Question 1. The homogeneous equation Ax = 0 has the trivial solution if and only if the equation has at least one free variable.
Answer: False. Every homogeneous equation has the trivial solution x = 0.
Question 2. The parametric equation x = p + tv described a line through v parallel to p.
Answer: False. This is a line through p parallel to v. Try t = 0.
Question 3. The solution set of Ax = b is the set of all vectors of
the form w = p + v, where v is any solution of Ax = 0, and Ap = b.
Answer: True. See Theorem 6, page 52.
Question 4. If x is a nontrivial solution of Ax = 0, then every entry in x is nonzero.

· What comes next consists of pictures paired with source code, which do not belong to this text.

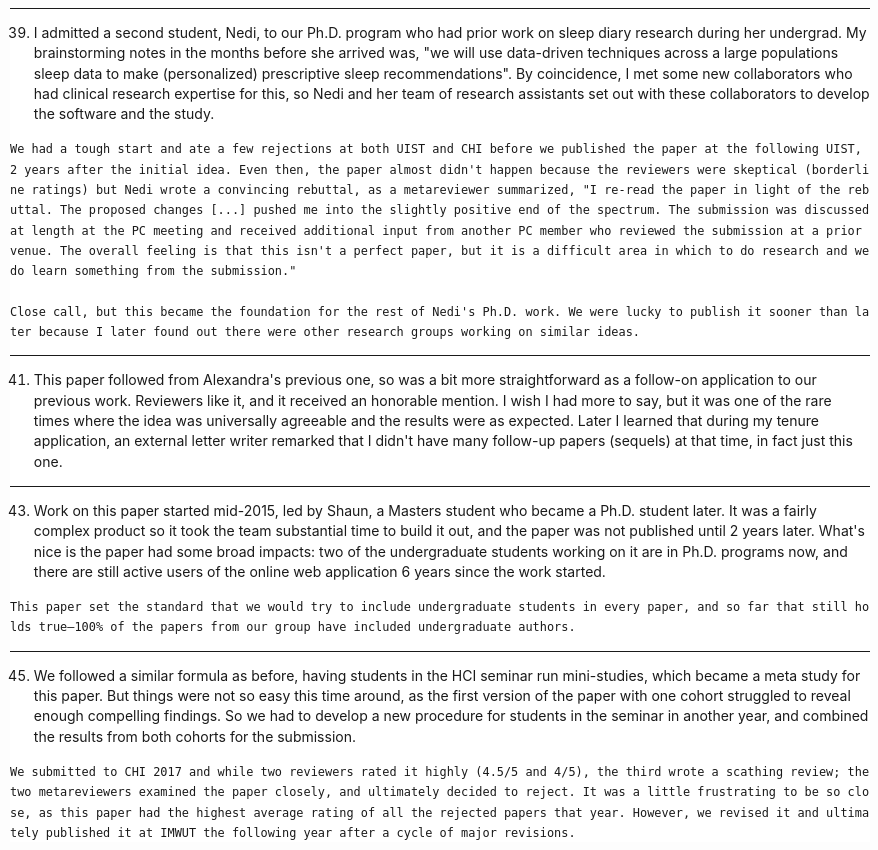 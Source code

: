 * * *

39.  I admitted a second student, Nedi, to our Ph.D. program who had prior work on sleep diary research during her undergrad. My brainstorming notes in the months before she arrived was, "we will use data-driven techniques across a large populations sleep data to make (personalized) prescriptive sleep recommendations". By coincidence, I met some new collaborators who had clinical research expertise for this, so Nedi and her team of research assistants set out with these collaborators to develop the software and the study.

    We had a tough start and ate a few rejections at both UIST and CHI before we published the paper at the following UIST, 2 years after the initial idea. Even then, the paper almost didn't happen because the reviewers were skeptical (borderline ratings) but Nedi wrote a convincing rebuttal, as a metareviewer summarized, "I re-read the paper in light of the rebuttal. The proposed changes [...] pushed me into the slightly positive end of the spectrum. The submission was discussed at length at the PC meeting and received additional input from another PC member who reviewed the submission at a prior venue. The overall feeling is that this isn't a perfect paper, but it is a difficult area in which to do research and we do learn something from the submission."

    Close call, but this became the foundation for the rest of Nedi's Ph.D. work. We were lucky to publish it sooner than later because I later found out there were other research groups working on similar ideas.

* * *

41.  This paper followed from Alexandra's previous one, so was a bit more straightforward as a follow-on application to our previous work. Reviewers like it, and it received an honorable mention. I wish I had more to say, but it was one of the rare times where the idea was universally agreeable and the results were as expected. Later I learned that during my tenure application, an external letter writer remarked that I didn't have many follow-up papers (sequels) at that time, in fact just this one.

* * *

43.  Work on this paper started mid-2015, led by Shaun, a Masters student who became a Ph.D. student later. It was a fairly complex product so it took the team substantial time to build it out, and the paper was not published until 2 years later. What's nice is the paper had some broad impacts: two of the undergraduate students working on it are in Ph.D. programs now, and there are still active users of the online web application 6 years since the work started.

    This paper set the standard that we would try to include undergraduate students in every paper, and so far that still holds true—100% of the papers from our group have included undergraduate authors.

* * *

45.  We followed a similar formula as before, having students in the HCI seminar run mini-studies, which became a meta study for this paper. But things were not so easy this time around, as the first version of the paper with one cohort struggled to reveal enough compelling findings. So we had to develop a new procedure for students in the seminar in another year, and combined the results from both cohorts for the submission.

    We submitted to CHI 2017 and while two reviewers rated it highly (4.5/5 and 4/5), the third wrote a scathing review; the two metareviewers examined the paper closely, and ultimately decided to reject. It was a little frustrating to be so close, as this paper had the highest average rating of all the rejected papers that year. However, we revised it and ultimately published it at IMWUT the following year after a cycle of major revisions.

Answer: False. If x is not equal to the zero vector, and Ax = 0, then x is a nontrivial solution. The trivial solution has all entries 0. If some entries are zero but not all, then x is not = 0.
Question 5. The equation Ax = b is homogeneous if the zero vector is a solution.

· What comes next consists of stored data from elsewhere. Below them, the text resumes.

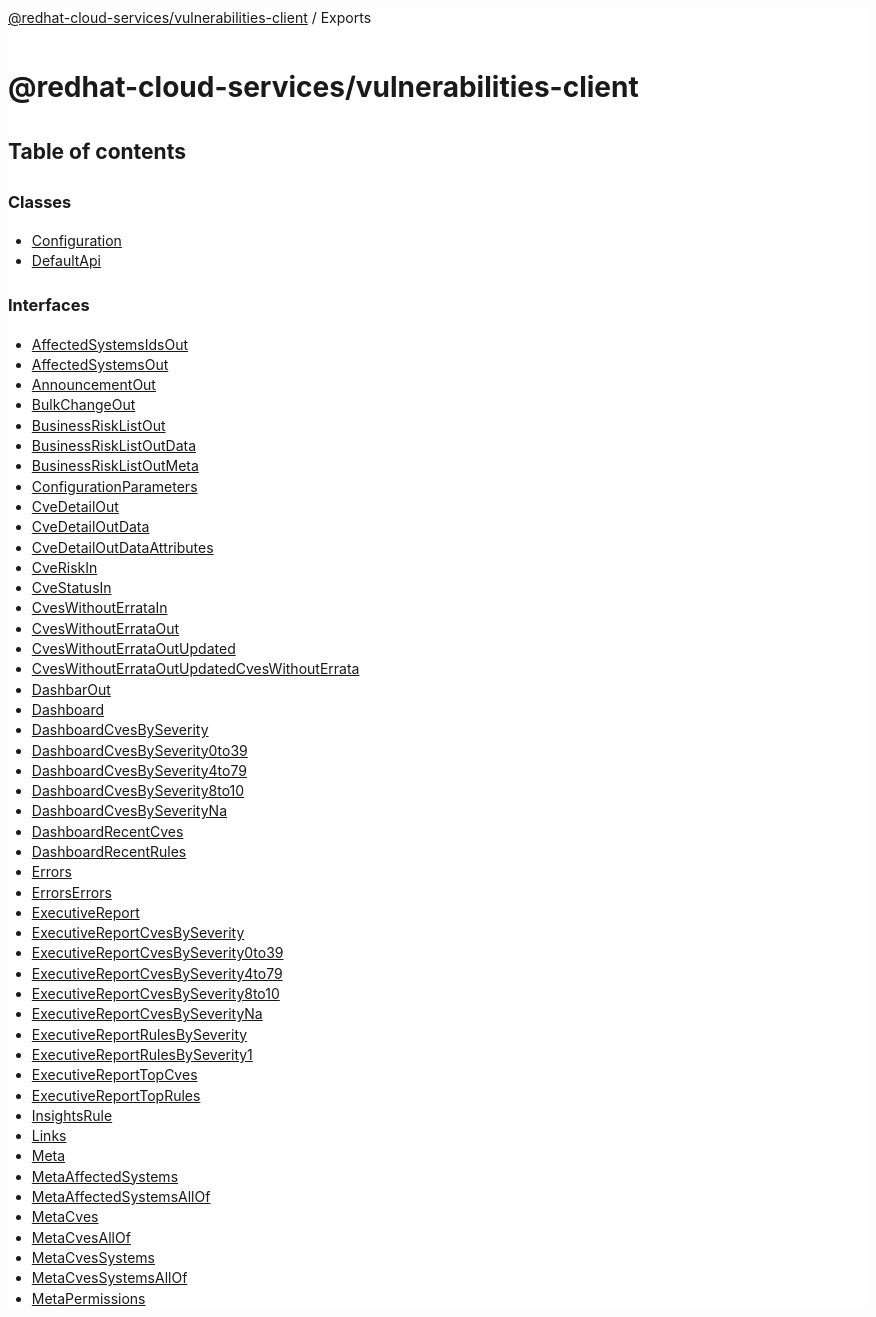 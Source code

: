 [@redhat-cloud-services/vulnerabilities-client](README.md) / Exports

# @redhat-cloud-services/vulnerabilities-client

## Table of contents

### Classes

- [Configuration](classes/Configuration.md)
- [DefaultApi](classes/DefaultApi.md)

### Interfaces

- [AffectedSystemsIdsOut](interfaces/AffectedSystemsIdsOut.md)
- [AffectedSystemsOut](interfaces/AffectedSystemsOut.md)
- [AnnouncementOut](interfaces/AnnouncementOut.md)
- [BulkChangeOut](interfaces/BulkChangeOut.md)
- [BusinessRiskListOut](interfaces/BusinessRiskListOut.md)
- [BusinessRiskListOutData](interfaces/BusinessRiskListOutData.md)
- [BusinessRiskListOutMeta](interfaces/BusinessRiskListOutMeta.md)
- [ConfigurationParameters](interfaces/ConfigurationParameters.md)
- [CveDetailOut](interfaces/CveDetailOut.md)
- [CveDetailOutData](interfaces/CveDetailOutData.md)
- [CveDetailOutDataAttributes](interfaces/CveDetailOutDataAttributes.md)
- [CveRiskIn](interfaces/CveRiskIn.md)
- [CveStatusIn](interfaces/CveStatusIn.md)
- [CvesWithoutErrataIn](interfaces/CvesWithoutErrataIn.md)
- [CvesWithoutErrataOut](interfaces/CvesWithoutErrataOut.md)
- [CvesWithoutErrataOutUpdated](interfaces/CvesWithoutErrataOutUpdated.md)
- [CvesWithoutErrataOutUpdatedCvesWithoutErrata](interfaces/CvesWithoutErrataOutUpdatedCvesWithoutErrata.md)
- [DashbarOut](interfaces/DashbarOut.md)
- [Dashboard](interfaces/Dashboard.md)
- [DashboardCvesBySeverity](interfaces/DashboardCvesBySeverity.md)
- [DashboardCvesBySeverity0to39](interfaces/DashboardCvesBySeverity0to39.md)
- [DashboardCvesBySeverity4to79](interfaces/DashboardCvesBySeverity4to79.md)
- [DashboardCvesBySeverity8to10](interfaces/DashboardCvesBySeverity8to10.md)
- [DashboardCvesBySeverityNa](interfaces/DashboardCvesBySeverityNa.md)
- [DashboardRecentCves](interfaces/DashboardRecentCves.md)
- [DashboardRecentRules](interfaces/DashboardRecentRules.md)
- [Errors](interfaces/Errors.md)
- [ErrorsErrors](interfaces/ErrorsErrors.md)
- [ExecutiveReport](interfaces/ExecutiveReport.md)
- [ExecutiveReportCvesBySeverity](interfaces/ExecutiveReportCvesBySeverity.md)
- [ExecutiveReportCvesBySeverity0to39](interfaces/ExecutiveReportCvesBySeverity0to39.md)
- [ExecutiveReportCvesBySeverity4to79](interfaces/ExecutiveReportCvesBySeverity4to79.md)
- [ExecutiveReportCvesBySeverity8to10](interfaces/ExecutiveReportCvesBySeverity8to10.md)
- [ExecutiveReportCvesBySeverityNa](interfaces/ExecutiveReportCvesBySeverityNa.md)
- [ExecutiveReportRulesBySeverity](interfaces/ExecutiveReportRulesBySeverity.md)
- [ExecutiveReportRulesBySeverity1](interfaces/ExecutiveReportRulesBySeverity1.md)
- [ExecutiveReportTopCves](interfaces/ExecutiveReportTopCves.md)
- [ExecutiveReportTopRules](interfaces/ExecutiveReportTopRules.md)
- [InsightsRule](interfaces/InsightsRule.md)
- [Links](interfaces/Links.md)
- [Meta](interfaces/Meta.md)
- [MetaAffectedSystems](interfaces/MetaAffectedSystems.md)
- [MetaAffectedSystemsAllOf](interfaces/MetaAffectedSystemsAllOf.md)
- [MetaCves](interfaces/MetaCves.md)
- [MetaCvesAllOf](interfaces/MetaCvesAllOf.md)
- [MetaCvesSystems](interfaces/MetaCvesSystems.md)
- [MetaCvesSystemsAllOf](interfaces/MetaCvesSystemsAllOf.md)
- [MetaPermissions](interfaces/MetaPermissions.md)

Answer: True. If 0 is a solution, then A0 = b. But A0 = 0 for any matrix
A, so b = 0.
Question 6. A is a 3x3 matrix with 3 pivot positions. Select all the statements which must be true for this A. | Ax = 0 has a nontrivial solution. | False |
Ax = b has at least one solution for every possible b. | True | |
Question 7. A is a 3x3 matrix with 2 pivot positions. Select all the statements which must be true for this A. | Ax = 0 has a nontrivial solution. | True |
Ax = b has at least one solution for every possible b. | False | |
Question 8. A is a 3x2 matrix with 2 pivot positions. Select all the statements which must be true for this A. | Ax = 0 has a nontrivial solution. | False |
Ax = b has at least one solution for every possible b. | False | |
Question 9. A is a 2x4 matrix with 2 pivot positions. Select all the statements which must be true for this A. | Ax = 0 has a nontrivial solution. | True |
Ax = b has at least one solution for every possible b. | True |